AIR FORCE T-38 TRACK INTERMEDIATES
b. Lead. The role of Lead is heavily emphasized in USAF formation. The Flight Lead
is ultimately responsible for the safe and effective conduct of the mission. All decisions rest on
Lead's shoulders. As you practice leading these demanding sorties, try to exercise your own
judgment and come up with your own plan to accomplish the mission and keep the profile
moving. Be considerate of your Wingman and constantly monitor your Wing to ensure your
maneuvering does not exceed their capabilities.
c. Wing. The Wingman is there for mutual support and should be ready to execute
Lead's commands. Therefore, the Wingman needs to be an active member of the flight,
monitoring Lead's aircraft for signs of malfunction and the progress of the mission. If Lead is
doing something unsafe for the formation, it is Two's job to pipe up and point it out. "Knight
One, check north border," or "Knight One check altitude, I think we were told to level off at
4000." On the other hand, Two's job is not to second-guess Lead; if he is running the show and
it is safe, then Two's job is to "shut up and be in position." To contribute successfully the
Wingman must prioritize the following responsibilities:
(1) First, the Wingman must maintain proper formation position as briefed while
deconflicting from the Flight Lead, other flight members, and the ground (e.g., if the Flight Lead
briefs you to fly route line abreast at three to five ship widths, then fly there.)
(2) Second, accomplish cockpit tasks, such as radio channel changes, Ops Checks,
NAVAIDS, etc. When transmitting, ensure you speak clearly and mimic the Flight Lead (e.g.,
"Knight One's gear down full-stop," you should say, "Knight Two's gear down full-stop." You
should not say: "Knight Two, base gear stop").
Third, the Wingman must execute the briefed visual lookout responsibilities.
(4) Fourth, conduct other briefed tasks required to accomplish the mission while
striving to maintain high situational awareness.
(5) Finally, whether the flight is taxiing out to the runway or coming up initial, look
good. Match Lead's configuration. Always anticipate, but never assume. If you are in Route
and about to enter weather, anticipate that Lead will rock you in to Fingertip. However, do not
assume that Lead wants you in close.
At Whiting, students will prepare a "white board" with pertinent information for the flight.
Include line-up card data, e.g., call signs and formation members.

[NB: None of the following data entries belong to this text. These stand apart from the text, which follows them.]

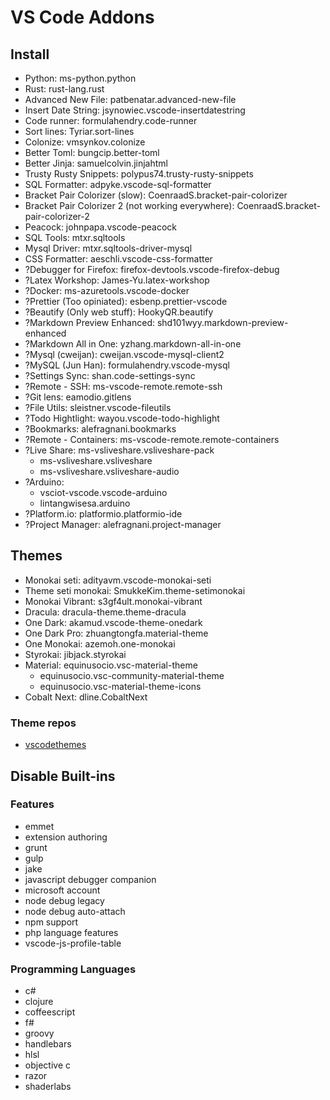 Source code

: # VS Code Addons

## Install
- Python: ms-python.python
- Rust: rust-lang.rust
- Advanced New File: patbenatar.advanced-new-file
- Insert Date String: jsynowiec.vscode-insertdatestring
- Code runner: formulahendry.code-runner
- Sort lines: Tyriar.sort-lines
- Colonize: vmsynkov.colonize
- Better Toml: bungcip.better-toml
- Better Jinja: samuelcolvin.jinjahtml
- Trusty Rusty Snippets: polypus74.trusty-rusty-snippets
- SQL Formatter: adpyke.vscode-sql-formatter
- Bracket Pair Colorizer (slow): CoenraadS.bracket-pair-colorizer
- Bracket Pair Colorizer 2 (not working everywhere): CoenraadS.bracket-pair-colorizer-2
- Peacock: johnpapa.vscode-peacock
- SQL Tools: mtxr.sqltools
- Mysql Driver: mtxr.sqltools-driver-mysql
- CSS Formatter: aeschli.vscode-css-formatter
- ?Debugger for Firefox: firefox-devtools.vscode-firefox-debug
- ?Latex Workshop: James-Yu.latex-workshop
- ?Docker: ms-azuretools.vscode-docker
- ?Prettier (Too opiniated): esbenp.prettier-vscode
- ?Beautify (Only web stuff): HookyQR.beautify
- ?Markdown Preview Enhanced: shd101wyy.markdown-preview-enhanced
- ?Markdown All in One: yzhang.markdown-all-in-one
- ?Mysql (cweijan): cweijan.vscode-mysql-client2
- ?MySQL (Jun Han): formulahendry.vscode-mysql
- ?Settings Sync: shan.code-settings-sync
- ?Remote - SSH: ms-vscode-remote.remote-ssh
- ?Git lens: eamodio.gitlens
- ?File Utils: sleistner.vscode-fileutils
- ?Todo Hightlight: wayou.vscode-todo-highlight
- ?Bookmarks: alefragnani.bookmarks
- ?Remote - Containers: ms-vscode-remote.remote-containers
- ?Live Share: ms-vsliveshare.vsliveshare-pack
	- ms-vsliveshare.vsliveshare
	- ms-vsliveshare.vsliveshare-audio
- ?Arduino:
	- vsciot-vscode.vscode-arduino
	- lintangwisesa.arduino
- ?Platform.io: platformio.platformio-ide
- ?Project Manager: alefragnani.project-manager

## Themes
- Monokai seti: adityavm.vscode-monokai-seti
- Theme seti monokai: SmukkeKim.theme-setimonokai
- Monokai Vibrant: s3gf4ult.monokai-vibrant
- Dracula: dracula-theme.theme-dracula
- One Dark: akamud.vscode-theme-onedark
- One Dark Pro: zhuangtongfa.material-theme
- One Monokai: azemoh.one-monokai
- Styrokai: jibjack.styrokai
- Material: equinusocio.vsc-material-theme
	- equinusocio.vsc-community-material-theme
	- equinusocio.vsc-material-theme-icons
- Cobalt Next: dline.CobaltNext

### Theme repos
- [vscodethemes](https://vscodethemes.com/)

## Disable Built-ins
### Features
- emmet
- extension authoring
- grunt
- gulp
- jake
- javascript debugger companion
- microsoft account
- node debug legacy
- node debug auto-attach
- npm support
- php language features
- vscode-js-profile-table

### Programming Languages
- c#
- clojure
- coffeescript
- f#
- groovy
- handlebars
- hlsl
- objective c
- razor
- shaderlabs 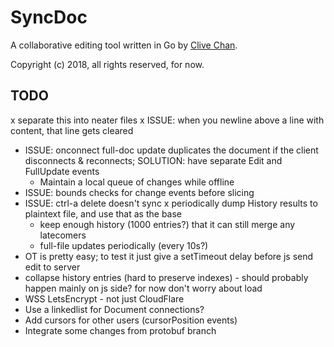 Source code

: # SyncDoc

A collaborative editing tool written in Go by [Clive Chan](https://clive.io).

Copyright (c) 2018, all rights reserved, for now.

## TODO

x separate this into neater files
x ISSUE: when you newline above a line with content, that line gets cleared
- ISSUE: onconnect full-doc update duplicates the document if the client disconnects & reconnects; SOLUTION: have separate Edit and FullUpdate events
  - Maintain a local queue of changes while offline
- ISSUE: bounds checks for change events before slicing
- ISSUE: ctrl-a delete doesn't sync
x periodically dump History results to plaintext file, and use that as the base
  - keep enough history (1000 entries?) that it can still merge any latecomers
  - full-file updates periodically (every 10s?)
- OT is pretty easy; to test it just give a setTimeout delay before js send edit to server
- collapse history entries (hard to preserve indexes) - should probably happen mainly on js side? for now don't worry about load
- WSS LetsEncrypt - not just CloudFlare
- Use a linkedlist for Document connections?
- Add cursors for other users (cursorPosition events)
- Integrate some changes from protobuf branch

List desired learning
objectives (DLOs) for the flight, e.g., No area busts, No missed Joker/Bingo calls, No
overG, - Timely maneuver execution, Efficient energy management, Clear, concise and
correct communications, etc. Reference Appendix D, Formation Standards, for additional
Flight Lead Responsibilities
A thorough formation briefing is absolutely essential to ensure safe and effective mission
accomplishment. Flight leads should start the briefing on time and emphasis should be placed on
overall mission objectives and individual flight member responsibilities.